TO DO
Below are records to write out exactly; drop the pictures when you do.

RECORDS PROVIDED
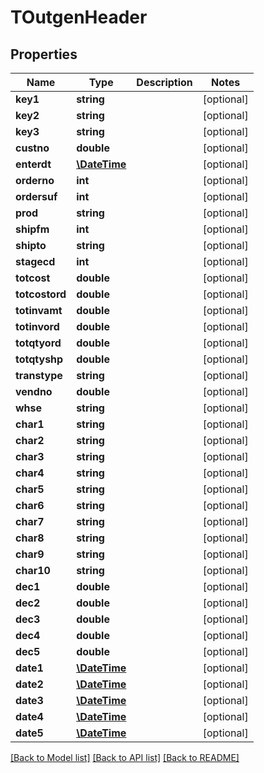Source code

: # TOutgenHeader

## Properties
Name | Type | Description | Notes
------------ | ------------- | ------------- | -------------
**key1** | **string** |  | [optional] 
**key2** | **string** |  | [optional] 
**key3** | **string** |  | [optional] 
**custno** | **double** |  | [optional] 
**enterdt** | [**\DateTime**](\DateTime.md) |  | [optional] 
**orderno** | **int** |  | [optional] 
**ordersuf** | **int** |  | [optional] 
**prod** | **string** |  | [optional] 
**shipfm** | **int** |  | [optional] 
**shipto** | **string** |  | [optional] 
**stagecd** | **int** |  | [optional] 
**totcost** | **double** |  | [optional] 
**totcostord** | **double** |  | [optional] 
**totinvamt** | **double** |  | [optional] 
**totinvord** | **double** |  | [optional] 
**totqtyord** | **double** |  | [optional] 
**totqtyshp** | **double** |  | [optional] 
**transtype** | **string** |  | [optional] 
**vendno** | **double** |  | [optional] 
**whse** | **string** |  | [optional] 
**char1** | **string** |  | [optional] 
**char2** | **string** |  | [optional] 
**char3** | **string** |  | [optional] 
**char4** | **string** |  | [optional] 
**char5** | **string** |  | [optional] 
**char6** | **string** |  | [optional] 
**char7** | **string** |  | [optional] 
**char8** | **string** |  | [optional] 
**char9** | **string** |  | [optional] 
**char10** | **string** |  | [optional] 
**dec1** | **double** |  | [optional] 
**dec2** | **double** |  | [optional] 
**dec3** | **double** |  | [optional] 
**dec4** | **double** |  | [optional] 
**dec5** | **double** |  | [optional] 
**date1** | [**\DateTime**](\DateTime.md) |  | [optional] 
**date2** | [**\DateTime**](\DateTime.md) |  | [optional] 
**date3** | [**\DateTime**](\DateTime.md) |  | [optional] 
**date4** | [**\DateTime**](\DateTime.md) |  | [optional] 
**date5** | [**\DateTime**](\DateTime.md) |  | [optional] 

[[Back to Model list]](../README.md#documentation-for-models) [[Back to API list]](../README.md#documentation-for-api-endpoints) [[Back to README]](../README.md)


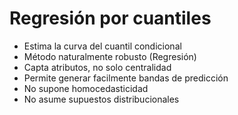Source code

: # Regresión por cuantiles

* Estima la curva del cuantil condicional
* Método naturalmente robusto (Regresión)
* Capta atributos, no solo centralidad
* Permite generar facilmente bandas de predicción
* No supone homocedasticidad
* No asume supuestos distribucionales


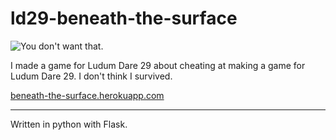ld29-beneath-the-surface
========================

![You don't want that.](http://beneath-the-surface.herokuapp.com/static/post/you_dont_want_that.gif)

I made a game for Ludum Dare 29 about cheating at making a game for Ludum Dare 29. I don't think I survived.

[beneath-the-surface.herokuapp.com](http://beneath-the-surface.herokuapp.com)

***

Written in python with Flask.
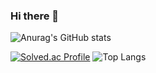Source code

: ### Hi there 👋

![Anurag's GitHub stats](https://github-readme-stats.vercel.app/api?username=do0134&theme=vue-dark&show_icons=true)

[![Solved.ac Profile](http://mazassumnida.wtf/api/generate_badge?boj=do0134)](https://solved.ac/do0134)
![Top Langs](https://github-readme-stats.vercel.app/api/top-langs/?username=do0134&layout=compact&theme=vue-dark)
<!--
**do0134/do0134** is a ✨ _special_ ✨ repository because its `README.md` (this file) appears on your GitHub profile.

Here are some ideas to get you started:

- 🔭 I’m currently working on ...
- 🌱 I’m currently learning ...
- 👯 I’m looking to collaborate on ...
- 🤔 I’m looking for help with ...
- 💬 Ask me about ...
- 📫 How to reach me: ...
- 😄 Pronouns: ...
- ⚡ Fun fact: ...
-->
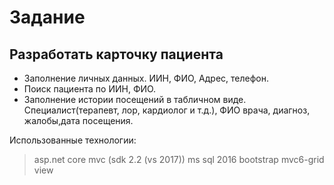 # Задание
## Разработать карточку пациента 
- Заполнение личных данных. ИИН, ФИО, Адрес, телефон. 
- Поиск пациента по ИИН, ФИО.
- Заполнение истории посещений в табличном виде. Специалист(терапевт, лор, кардиолог и т.д.), ФИО врача, диагноз, жалобы,дата посещения. 

Использованные технологии:
> asp.net core mvc (sdk 2.2 (vs 2017))
> ms sql 2016
> bootstrap
> mvc6-grid view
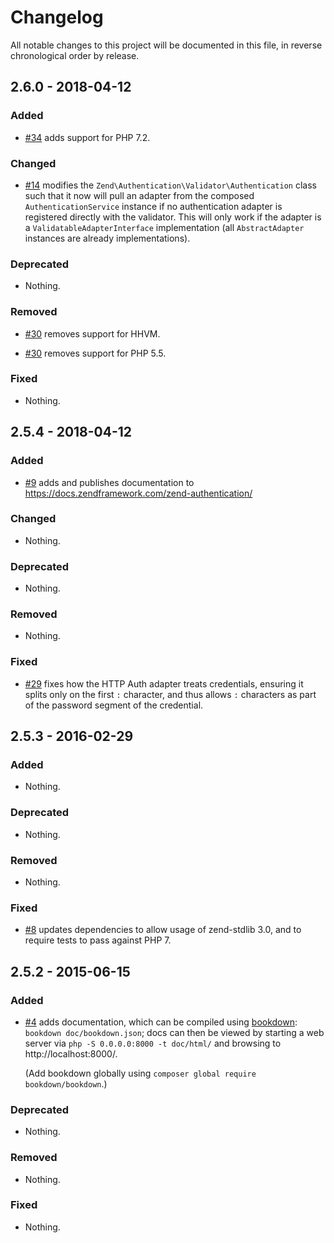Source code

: # Changelog

All notable changes to this project will be documented in this file, in reverse chronological order by release.

## 2.6.0 - 2018-04-12

### Added

- [#34](https://github.com/zendframework/zend-authentication/pull/34) adds support for PHP 7.2.

### Changed

- [#14](https://github.com/zendframework/zend-authentication/pull/14) modifies the `Zend\Authentication\Validator\Authentication` class such that
  it now will pull an adapter from the composed `AuthenticationService` instance if no
  authentication adapter is registered directly with the validator. This will only work
  if the adapter is a `ValidatableAdapterInterface` implementation (all `AbstractAdapter`
  instances are already implementations).

### Deprecated

- Nothing.

### Removed

- [#30](https://github.com/zendframework/zend-authentication/pull/30) removes support for HHVM.

- [#30](https://github.com/zendframework/zend-authentication/pull/30) removes support for PHP 5.5.

### Fixed

- Nothing.

## 2.5.4 - 2018-04-12

### Added

- [#9](https://github.com/zendframework/zend-authentication/pull/9) adds and
  publishes documentation to https://docs.zendframework.com/zend-authentication/

### Changed

- Nothing.

### Deprecated

- Nothing.

### Removed

- Nothing.

### Fixed

- [#29](https://github.com/zendframework/zend-authentication/pull/29) fixes how the HTTP Auth adapter treats credentials,
  ensuring it splits only on the first `:` character, and thus allows `:` characters
  as part of the password segment of the credential.

## 2.5.3 - 2016-02-29

### Added

- Nothing.

### Deprecated

- Nothing.

### Removed

- Nothing.

### Fixed

- [#8](https://github.com/zendframework/zend-authentication/pull/8) updates
  dependencies to allow usage of zend-stdlib 3.0, and to require tests to
  pass against PHP 7.

## 2.5.2 - 2015-06-15

### Added

- [#4](https://github.com/zendframework/zend-authentication/pull/4) adds
  documentation, which can be compiled using [bookdown](http://bookdown.io):
  `bookdown doc/bookdown.json`; docs can then be viewed by starting a web server
  via `php -S 0.0.0.0:8000 -t doc/html/` and browsing to http://localhost:8000/.

  (Add bookdown globally using `composer global require bookdown/bookdown`.)

### Deprecated

- Nothing.

### Removed

- Nothing.

### Fixed

- Nothing.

RESPONSE FOR THIS EXERCISE
Source code

: # TOutgenHeader

## Properties
Name | Type | Description | Notes
------------ | ------------- | ------------- | -------------
**key1** | **string** |  | [optional] 
**key2** | **string** |  | [optional] 
**key3** | **string** |  | [optional] 
**custno** | **double** |  | [optional] 
**enterdt** | [**\DateTime**](\DateTime.md) |  | [optional] 
**orderno** | **int** |  | [optional] 
**ordersuf** | **int** |  | [optional] 
**prod** | **string** |  | [optional] 
**shipfm** | **int** |  | [optional] 
**shipto** | **string** |  | [optional] 
**stagecd** | **int** |  | [optional] 
**totcost** | **double** |  | [optional] 
**totcostord** | **double** |  | [optional] 
**totinvamt** | **double** |  | [optional] 
**totinvord** | **double** |  | [optional] 
**totqtyord** | **double** |  | [optional] 
**totqtyshp** | **double** |  | [optional] 
**transtype** | **string** |  | [optional] 
**vendno** | **double** |  | [optional] 
**whse** | **string** |  | [optional] 
**char1** | **string** |  | [optional] 
**char2** | **string** |  | [optional] 
**char3** | **string** |  | [optional] 
**char4** | **string** |  | [optional] 
**char5** | **string** |  | [optional] 
**char6** | **string** |  | [optional] 
**char7** | **string** |  | [optional] 
**char8** | **string** |  | [optional] 
**char9** | **string** |  | [optional] 
**char10** | **string** |  | [optional] 
**dec1** | **double** |  | [optional] 
**dec2** | **double** |  | [optional] 
**dec3** | **double** |  | [optional] 
**dec4** | **double** |  | [optional] 
**dec5** | **double** |  | [optional] 
**date1** | [**\DateTime**](\DateTime.md) |  | [optional] 
**date2** | [**\DateTime**](\DateTime.md) |  | [optional] 
**date3** | [**\DateTime**](\DateTime.md) |  | [optional] 
**date4** | [**\DateTime**](\DateTime.md) |  | [optional] 
**date5** | [**\DateTime**](\DateTime.md) |  | [optional] 

[[Back to Model list]](../README.md#documentation-for-models) [[Back to API list]](../README.md#documentation-for-api-endpoints) [[Back to README]](../README.md)


Source code

: # Regresión por cuantiles

* Estima la curva del cuantil condicional
* Método naturalmente robusto (Regresión)
* Capta atributos, no solo centralidad
* Permite generar facilmente bandas de predicción
* No supone homocedasticidad
* No asume supuestos distribucionales


ld29-beneath-the-surface
========================

![You don't want that.](http://beneath-the-surface.herokuapp.com/static/post/you_dont_want_that.gif)

I made a game for Ludum Dare 29 about cheating at making a game for Ludum Dare 29. I don't think I survived.

[beneath-the-surface.herokuapp.com](http://beneath-the-surface.herokuapp.com)

***

Written in python with Flask.
Source code

: ### Hi there 👋

![Anurag's GitHub stats](https://github-readme-stats.vercel.app/api?username=do0134&theme=vue-dark&show_icons=true)

[![Solved.ac Profile](http://mazassumnida.wtf/api/generate_badge?boj=do0134)](https://solved.ac/do0134)
![Top Langs](https://github-readme-stats.vercel.app/api/top-langs/?username=do0134&layout=compact&theme=vue-dark)
<!--
**do0134/do0134** is a ✨ _special_ ✨ repository because its `README.md` (this file) appears on your GitHub profile.

Here are some ideas to get you started:

- 🔭 I’m currently working on ...
- 🌱 I’m currently learning ...
- 👯 I’m looking to collaborate on ...
- 🤔 I’m looking for help with ...
- 💬 Ask me about ...
- 📫 How to reach me: ...
- 😄 Pronouns: ...
- ⚡ Fun fact: ...
-->
 # Задание
## Разработать карточку пациента 
- Заполнение личных данных. ИИН, ФИО, Адрес, телефон. 
- Поиск пациента по ИИН, ФИО.
- Заполнение истории посещений в табличном виде. Специалист(терапевт, лор, кардиолог и т.д.), ФИО врача, диагноз, жалобы,дата посещения. 

Использованные технологии:
> asp.net core mvc (sdk 2.2 (vs 2017))
> ms sql 2016
> bootstrap
> mvc6-grid view
Source code

: # Changelog

All notable changes to this project will be documented in this file, in reverse chronological order by release.

## 2.6.0 - 2018-04-12

### Added

- [#34](https://github.com/zendframework/zend-authentication/pull/34) adds support for PHP 7.2.

### Changed

- [#14](https://github.com/zendframework/zend-authentication/pull/14) modifies the `Zend\Authentication\Validator\Authentication` class such that
  it now will pull an adapter from the composed `AuthenticationService` instance if no
  authentication adapter is registered directly with the validator. This will only work
  if the adapter is a `ValidatableAdapterInterface` implementation (all `AbstractAdapter`
  instances are already implementations).

### Deprecated

- Nothing.

### Removed

- [#30](https://github.com/zendframework/zend-authentication/pull/30) removes support for HHVM.

- [#30](https://github.com/zendframework/zend-authentication/pull/30) removes support for PHP 5.5.

### Fixed

- Nothing.

## 2.5.4 - 2018-04-12

### Added

- [#9](https://github.com/zendframework/zend-authentication/pull/9) adds and
  publishes documentation to https://docs.zendframework.com/zend-authentication/

### Changed

- Nothing.

### Deprecated

- Nothing.

### Removed

- Nothing.

### Fixed

- [#29](https://github.com/zendframework/zend-authentication/pull/29) fixes how the HTTP Auth adapter treats credentials,
  ensuring it splits only on the first `:` character, and thus allows `:` characters
  as part of the password segment of the credential.

## 2.5.3 - 2016-02-29

### Added

- Nothing.

### Deprecated

- Nothing.

### Removed

- Nothing.

### Fixed

- [#8](https://github.com/zendframework/zend-authentication/pull/8) updates
  dependencies to allow usage of zend-stdlib 3.0, and to require tests to
  pass against PHP 7.

## 2.5.2 - 2015-06-15

### Added

- [#4](https://github.com/zendframework/zend-authentication/pull/4) adds
  documentation, which can be compiled using [bookdown](http://bookdown.io):
  `bookdown doc/bookdown.json`; docs can then be viewed by starting a web server
  via `php -S 0.0.0.0:8000 -t doc/html/` and browsing to http://localhost:8000/.

  (Add bookdown globally using `composer global require bookdown/bookdown`.)

### Deprecated

- Nothing.

### Removed

- Nothing.

### Fixed

- Nothing.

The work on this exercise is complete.